WVPlots::ScatterBoxPlot(frm2, "label", "meas", pt_alpha=0.2, title="Example Scatter/Box plot")

WVPlots::ScatterBoxPlotH(frm2, "meas", "label",  pt_alpha=0.2, title="Example Scatter/Box plot")

Discrete Distribution Plot

frmx = data.frame(x = rbinom(1000, 20, 0.5))
WVPlots::DiscreteDistribution(frmx, "x","Discrete example")

Distribution and Count Plot

set.seed(52523)
d <- data.frame(wt=100*rnorm(100))
WVPlots::PlotDistCountNormal(d,'wt','example')
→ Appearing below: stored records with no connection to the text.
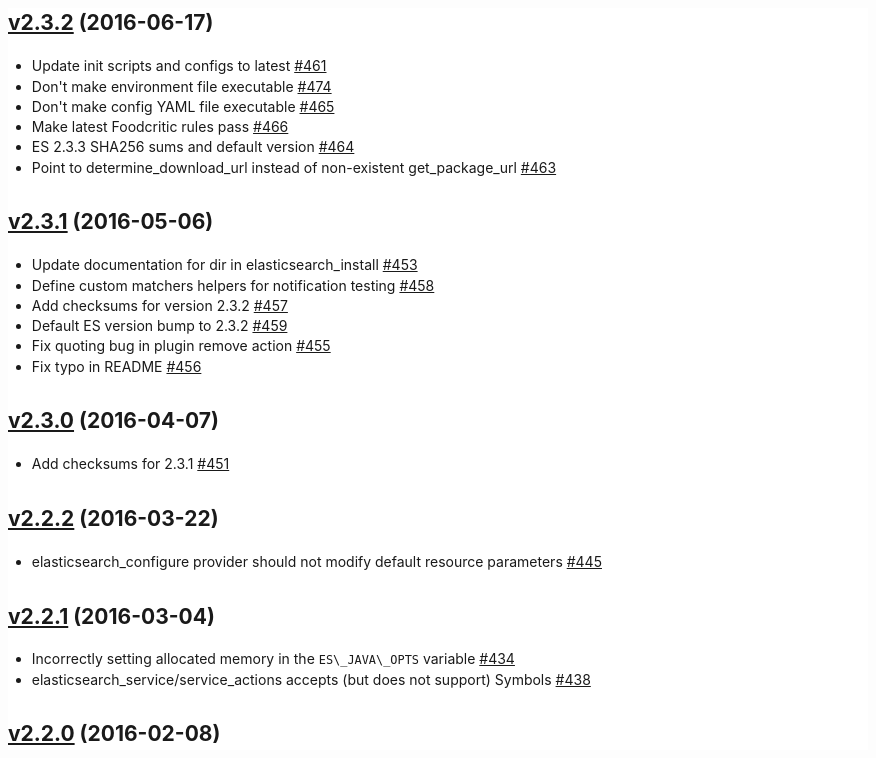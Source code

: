 ## [v2.3.2](https://github.com/sous-chefs/elasticsearch/tree/v2.3.2) (2016-06-17)

* Update init scripts and configs to latest [\#461](https://github.com/sous-chefs/elasticsearch/issues/461)
* Don't make environment file executable [\#474](https://github.com/sous-chefs/elasticsearch/issues/474)
* Don't make config YAML file executable [\#465](https://github.com/sous-chefs/elasticsearch/issues/465)
* Make latest Foodcritic rules pass [\#466](https://github.com/sous-chefs/elasticsearch/issues/466)
* ES 2.3.3 SHA256 sums and default version [\#464](https://github.com/sous-chefs/elasticsearch/issues/464)
* Point to determine_download_url instead of non-existent get_package_url [\#463](https://github.com/sous-chefs/elasticsearch/issues/463)

## [v2.3.1](https://github.com/sous-chefs/elasticsearch/tree/v2.3.1) (2016-05-06)

* Update documentation for dir in elasticsearch_install [\#453](https://github.com/sous-chefs/elasticsearch/issues/453)
* Define custom matchers helpers for notification testing [\#458](https://github.com/sous-chefs/elasticsearch/issues/458)
* Add checksums for version 2.3.2 [\#457](https://github.com/sous-chefs/elasticsearch/issues/457)
* Default ES version bump to 2.3.2 [\#459](https://github.com/sous-chefs/elasticsearch/issues/459)
* Fix quoting bug in plugin remove action [\#455](https://github.com/sous-chefs/elasticsearch/issues/455)
* Fix typo in README [\#456](https://github.com/sous-chefs/elasticsearch/issues/456)

## [v2.3.0](https://github.com/sous-chefs/elasticsearch/tree/v2.3.0) (2016-04-07)

* Add checksums for 2.3.1 [\#451](https://github.com/sous-chefs/elasticsearch/issues/451)

## [v2.2.2](https://github.com/sous-chefs/elasticsearch/tree/v2.2.2) (2016-03-22)

* elasticsearch_configure provider should not modify default resource parameters [\#445](https://github.com/sous-chefs/elasticsearch/issues/445)

## [v2.2.1](https://github.com/sous-chefs/elasticsearch/tree/v2.2.1) (2016-03-04)

* Incorrectly setting allocated memory in the `ES\_JAVA\_OPTS` variable [\#434](https://github.com/sous-chefs/elasticsearch/issues/434)
* elasticsearch_service/service_actions accepts (but does not support) Symbols [\#438](https://github.com/sous-chefs/elasticsearch/issues/438)

## [v2.2.0](https://github.com/sous-chefs/elasticsearch/tree/v2.2.0) (2016-02-08)
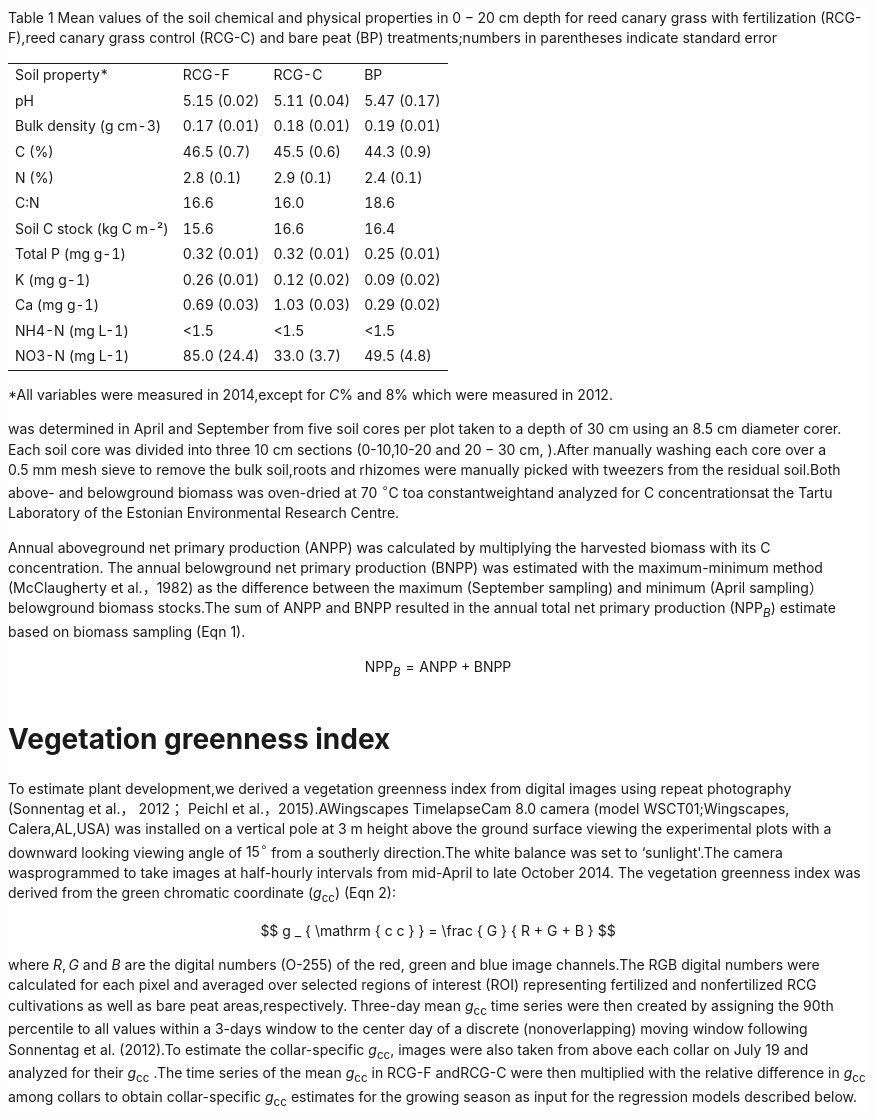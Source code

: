 Table 1 Mean values of the soil chemical and physical properties in $0 { - } 2 0 ~ \mathrm { c m }$ depth for reed canary grass with fertilization (RCG-F),reed canary grass control (RCG-C) and bare peat (BP) treatments;numbers in parentheses indicate standard error   

<html><body><table><tr><td>Soil property*</td><td>RCG-F</td><td>RCG-C</td><td>BP</td></tr><tr><td>pH</td><td>5.15 (0.02)</td><td>5.11 (0.04)</td><td>5.47 (0.17)</td></tr><tr><td>Bulk density (g cm-3)</td><td>0.17 (0.01)</td><td>0.18 (0.01)</td><td>0.19 (0.01)</td></tr><tr><td>C (%)</td><td>46.5 (0.7)</td><td>45.5 (0.6)</td><td>44.3 (0.9)</td></tr><tr><td>N (%)</td><td>2.8 (0.1)</td><td>2.9 (0.1)</td><td>2.4 (0.1)</td></tr><tr><td>C:N</td><td>16.6</td><td>16.0</td><td>18.6</td></tr><tr><td>Soil C stock (kg C m-²)</td><td>15.6</td><td>16.6</td><td>16.4</td></tr><tr><td>Total P (mg g-1)</td><td>0.32 (0.01)</td><td>0.32 (0.01)</td><td>0.25 (0.01)</td></tr><tr><td>K (mg g-1)</td><td>0.26 (0.01)</td><td>0.12 (0.02)</td><td>0.09 (0.02)</td></tr><tr><td>Ca (mg g-1)</td><td>0.69 (0.03)</td><td>1.03 (0.03)</td><td>0.29 (0.02)</td></tr><tr><td>NH4-N (mg L-1)</td><td><1.5</td><td><1.5</td><td><1.5</td></tr><tr><td>NO3-N (mg L-1)</td><td>85.0 (24.4)</td><td>33.0 (3.7)</td><td>49.5 (4.8)</td></tr></table></body></html>

\*All variables were measured in 2014,except for $C \%$ and $8 \%$ which were measured in 2012.

was determined in April and September from five soil cores per plot taken to a depth of $3 0 \ \mathrm { c m }$ using an $8 . 5 ~ \mathrm { c m }$ diameter corer. Each soil core was divided into three $1 0 \ \mathrm { c m }$ sections (0-10,10-20 and $2 0 { - } 3 0 ~ \mathrm { c m } ,$ ).After manually washing each core over a $0 . 5 ~ \mathrm { m m }$ mesh sieve to remove the bulk soil,roots and rhizomes were manually picked with tweezers from the residual soil.Both above- and belowground biomass was oven-dried at $7 0 ~ ^ { \circ } \mathrm { C }$ toa constantweightand analyzed for C concentrationsat the Tartu Laboratory of the Estonian Environmental Research Centre.

Annual aboveground net primary production (ANPP) was calculated by multiplying the harvested biomass with its C concentration. The annual belowground net primary production (BNPP) was estimated with the maximum-minimum method (McClaugherty et al.，1982) as the difference between the maximum (September sampling) and minimum (April sampling） belowground biomass stocks.The sum of ANPP and BNPP resulted in the annual total net primary production $( \mathrm { N P P } _ { B } )$ estimate based on biomass sampling (Eqn 1).

$$
\mathrm { N P P } _ { B } = \mathrm { A N P P } + \mathrm { B N P P }
$$

# Vegetation greenness index

To estimate plant development,we derived a vegetation greenness index from digital images using repeat photography (Sonnentag et al.， 2012； Peichl et al.，2015).AWingscapes TimelapseCam 8.0 camera (model WSCT01;Wingscapes, Calera,AL,USA) was installed on a vertical pole at $3 ~ \mathrm { m }$ height above the ground surface viewing the experimental plots with a downward looking viewing angle of $1 5 ^ { \circ }$ from a southerly direction.The white balance was set to ‘sunlight'.The camera wasprogrammed to take images at half-hourly intervals from mid-April to late October 2014. The vegetation greenness index was derived from the green chromatic coordinate $( g _ { \mathrm { c c } } )$ (Eqn 2):

$$
g _ { \mathrm { c c } } = \frac { G } { R + G + B }
$$

where $R , G$ and $B$ are the digital numbers (O-255) of the red, green and blue image channels.The RGB digital numbers were calculated for each pixel and averaged over selected regions of interest (ROI) representing fertilized and nonfertilized RCG cultivations as well as bare peat areas,respectively. Three-day mean $g _ { \mathrm { c c } }$ time series were then created by assigning the 90th percentile to all values within a 3-days window to the center day of a discrete (nonoverlapping) moving window following Sonnentag et al. (2012).To estimate the collar-specific $g _ { \mathrm { c c } } ,$ images were also taken from above each collar on July 19 and analyzed for their $g _ { \mathrm { c c } }$ .The time series of the mean $g _ { \mathrm { c c } }$ in RCG-F andRCG-C were then multiplied with the relative difference in $g _ { \mathrm { c c } }$ among collars to obtain collar-specific $g _ { \mathrm { c c } }$ estimates for the growing season as input for the regression models described below.
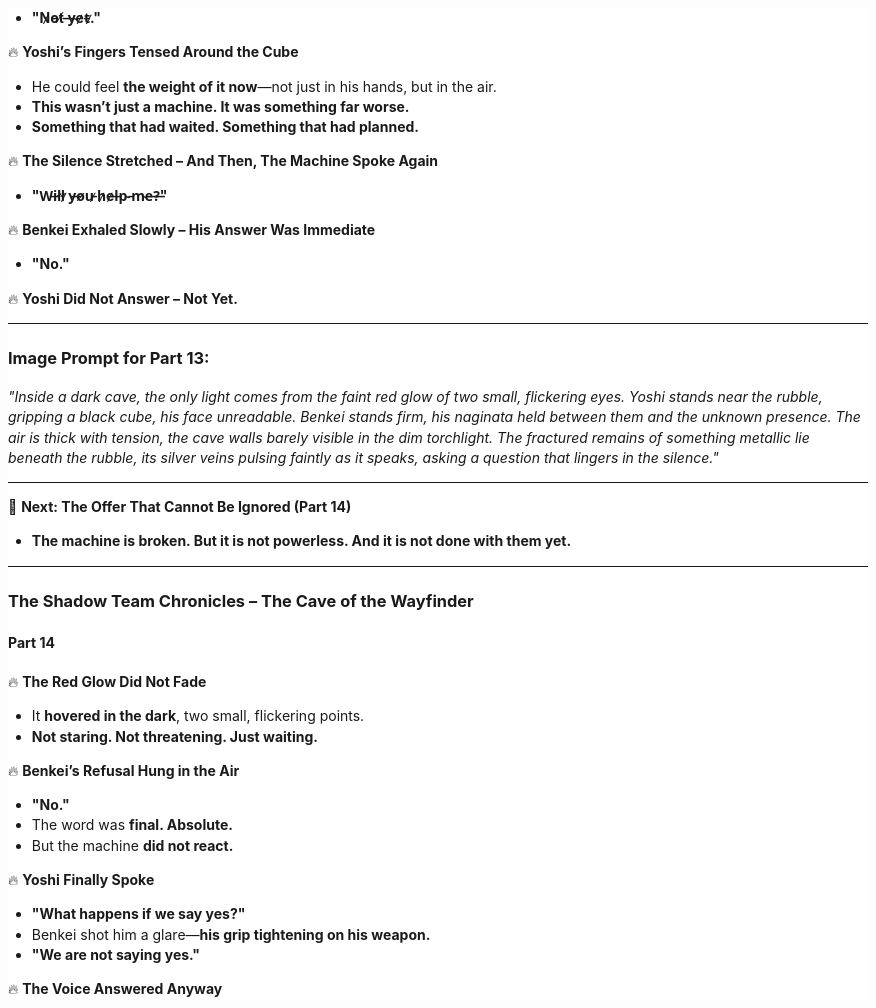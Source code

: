 *   **"N̷o̵t̸ ̶y̴e̷t̵.̷"**

🔥 **Yoshi’s Fingers Tensed Around the Cube**

*   He could feel **the weight of it now**—not just in his hands, but in the air.
*   **This wasn’t just a machine. It was something far worse.**
*   **Something that had waited. Something that had planned.**

🔥 **The Silence Stretched – And Then, The Machine Spoke Again**

*   **"W̵i̵l̸l̸ ̷y̶o̸u̵ ̷h̷e̷l̶p̴ ̵m̴e̶?̶"**

🔥 **Benkei Exhaled Slowly – His Answer Was Immediate**

*   **"No."**

🔥 **Yoshi Did Not Answer – Not Yet.**

* * *

### **Image Prompt for Part 13:**

_"Inside a dark cave, the only light comes from the faint red glow of two small, flickering eyes. Yoshi stands near the rubble, gripping a black cube, his face unreadable. Benkei stands firm, his naginata held between them and the unknown presence. The air is thick with tension, the cave walls barely visible in the dim torchlight. The fractured remains of something metallic lie beneath the rubble, its silver veins pulsing faintly as it speaks, asking a question that lingers in the silence."_

* * *

🚀 **Next: The Offer That Cannot Be Ignored (Part 14)**

*   **The machine is broken. But it is not powerless. And it is not done with them yet.**


* * *

### **The Shadow Team Chronicles – The Cave of the Wayfinder**

#### **Part 14**

🔥 **The Red Glow Did Not Fade**

*   It **hovered in the dark**, two small, flickering points.
*   **Not staring. Not threatening. Just waiting.**

🔥 **Benkei’s Refusal Hung in the Air**

*   **"No."**
*   The word was **final. Absolute.**
*   But the machine **did not react.**

🔥 **Yoshi Finally Spoke**

*   **"What happens if we say yes?"**
*   Benkei shot him a glare—**his grip tightening on his weapon.**
*   **"We are not saying yes."**

🔥 **The Voice Answered Anyway**
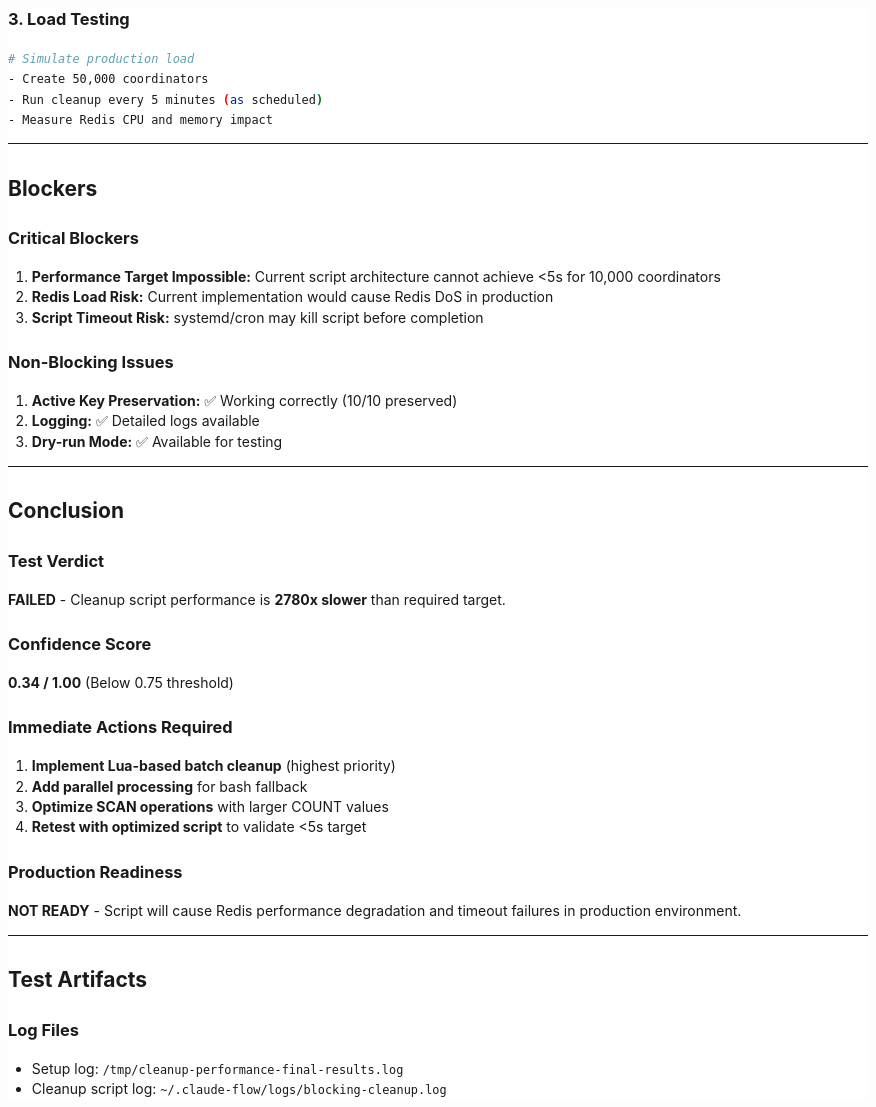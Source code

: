 ### 3. **Load Testing**
```bash
# Simulate production load
- Create 50,000 coordinators
- Run cleanup every 5 minutes (as scheduled)
- Measure Redis CPU and memory impact
```

---

## Blockers

### Critical Blockers
1. **Performance Target Impossible:** Current script architecture cannot achieve <5s for 10,000 coordinators
2. **Redis Load Risk:** Current implementation would cause Redis DoS in production
3. **Script Timeout Risk:** systemd/cron may kill script before completion

### Non-Blocking Issues
1. **Active Key Preservation:** ✅ Working correctly (10/10 preserved)
2. **Logging:** ✅ Detailed logs available
3. **Dry-run Mode:** ✅ Available for testing

---

## Conclusion

### Test Verdict
**FAILED** - Cleanup script performance is **2780x slower** than required target.

### Confidence Score
**0.34 / 1.00** (Below 0.75 threshold)

### Immediate Actions Required
1. **Implement Lua-based batch cleanup** (highest priority)
2. **Add parallel processing** for bash fallback
3. **Optimize SCAN operations** with larger COUNT values
4. **Retest with optimized script** to validate <5s target

### Production Readiness
**NOT READY** - Script will cause Redis performance degradation and timeout failures in production environment.

---

## Test Artifacts

### Log Files
- Setup log: `/tmp/cleanup-performance-final-results.log`
- Cleanup script log: `~/.claude-flow/logs/blocking-cleanup.log`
WVPlots::PlotDistDensityNormal(d,'wt','example')

Smoothed Scatterplots

y = c(1,2,3,4,5,10,15,18,20,25)
x = seq_len(length(y))
df = data.frame(x=x,y=y)

WVPlots::ConditionalSmoothedScatterPlot(df, "x", "y", NULL, title="centered smooth, one group")

WVPlots::ConditionalSmoothedScatterPlot(df, "x", "y", NULL, title="left smooth, one group", align="left")

WVPlots::ConditionalSmoothedScatterPlot(df, "x", "y", NULL, title="right smooth, one group", align="right")

n = length(x)
df = rbind(data.frame(x=x, y=y+rnorm(n), gp="times 1"),
           data.frame(x=x, y=0.5*y + rnorm(n), gp="times 1/2"),
           data.frame(x=x, y=2*y + rnorm(n), gp="times 2"))

WVPlots::ConditionalSmoothedScatterPlot(df, "x", "y", "gp", title="centered smooth, multigroup")

WVPlots::ConditionalSmoothedScatterPlot(df, "x", "y", "gp", title="left smooth, multigroup", align="left")

WVPlots::ConditionalSmoothedScatterPlot(df, "x", "y", "gp", title="right smooth, multigroup", align="right")

Density Plot with Shaded Tail

set.seed(52523)
d = data.frame(meas=rnorm(100))
threshold = -1.5
WVPlots::ShadedDensity(d, "meas", threshold, 
                       title="Example shaded density plot, left tail")

WVPlots::ShadedDensity(d, "meas", -threshold, tail="right", 
                       title="Example shaded density plot, right tail")